_YOUR TASK_: Where does "been" occur in the listing? Copy every line that holds it.

_INFORMATION PROVIDED_:
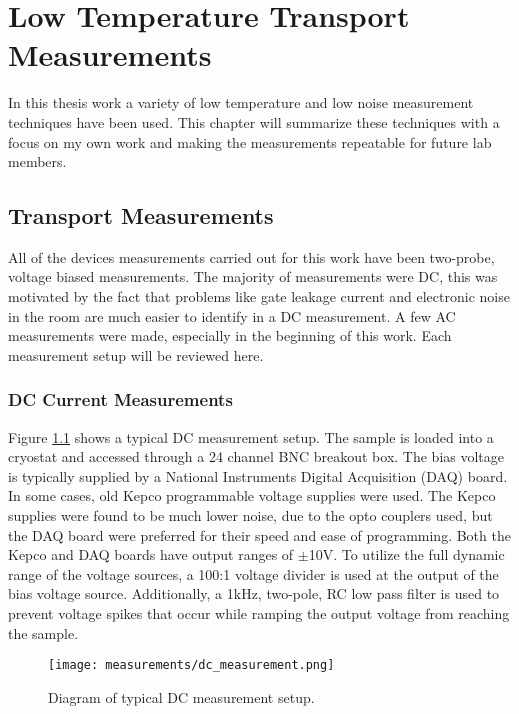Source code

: \chapter{Low Temperature Transport Measurements}
\label{sec:measurement}

In this thesis work a variety of low temperature and low noise measurement techniques have been used. This chapter will summarize these techniques with a focus on my own work and making the measurements repeatable for future lab members. 

\section{Transport Measurements}

All of the devices measurements carried out for this work have been two-probe, voltage biased measurements. The majority of measurements were DC, this was motivated by the fact that problems like gate leakage current and electronic noise in the room are much easier to identify in a DC measurement. A few AC measurements were made, especially in the beginning of this work. Each measurement setup will be reviewed here.

\subsection{DC Current Measurements}
\label{sec:DC}

Figure \ref{fig:dc_measurement} shows a typical DC measurement setup. The sample is loaded into a cryostat and accessed through a 24 channel BNC breakout box. The bias voltage is typically supplied by a National Instruments Digital Acquisition (DAQ) board. In some cases, old Kepco programmable voltage supplies were used. The Kepco supplies were found to be much lower noise, due to the opto couplers used, but the DAQ board were preferred for their speed and ease of programming. Both the Kepco and DAQ boards have output ranges of $\pm$10V. To utilize the full dynamic range of the voltage sources, a 100:1 voltage divider is used at the output of the bias voltage source. Additionally, a 1kHz, two-pole, RC low pass filter is used to prevent voltage spikes that occur while ramping the output voltage from reaching the sample.

\begin{figure}
    \centering
    \texttt{[image: measurements/dc\_measurement.png]}
    \caption{Diagram of typical DC measurement setup.}
    \label{fig:dc_measurement}
\end{figure}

_ANSWER BOX_:
In this thesis work a variety of low temperature and low noise measurement techniques have been used. This chapter will summarize these techniques with a focus on my own work and making the measurements repeatable for future lab members. 
All of the devices measurements carried out for this work have been two-probe, voltage biased measurements. The majority of measurements were DC, this was motivated by the fact that problems like gate leakage current and electronic noise in the room are much easier to identify in a DC measurement. A few AC measurements were made, especially in the beginning of this work. Each measurement setup will be reviewed here.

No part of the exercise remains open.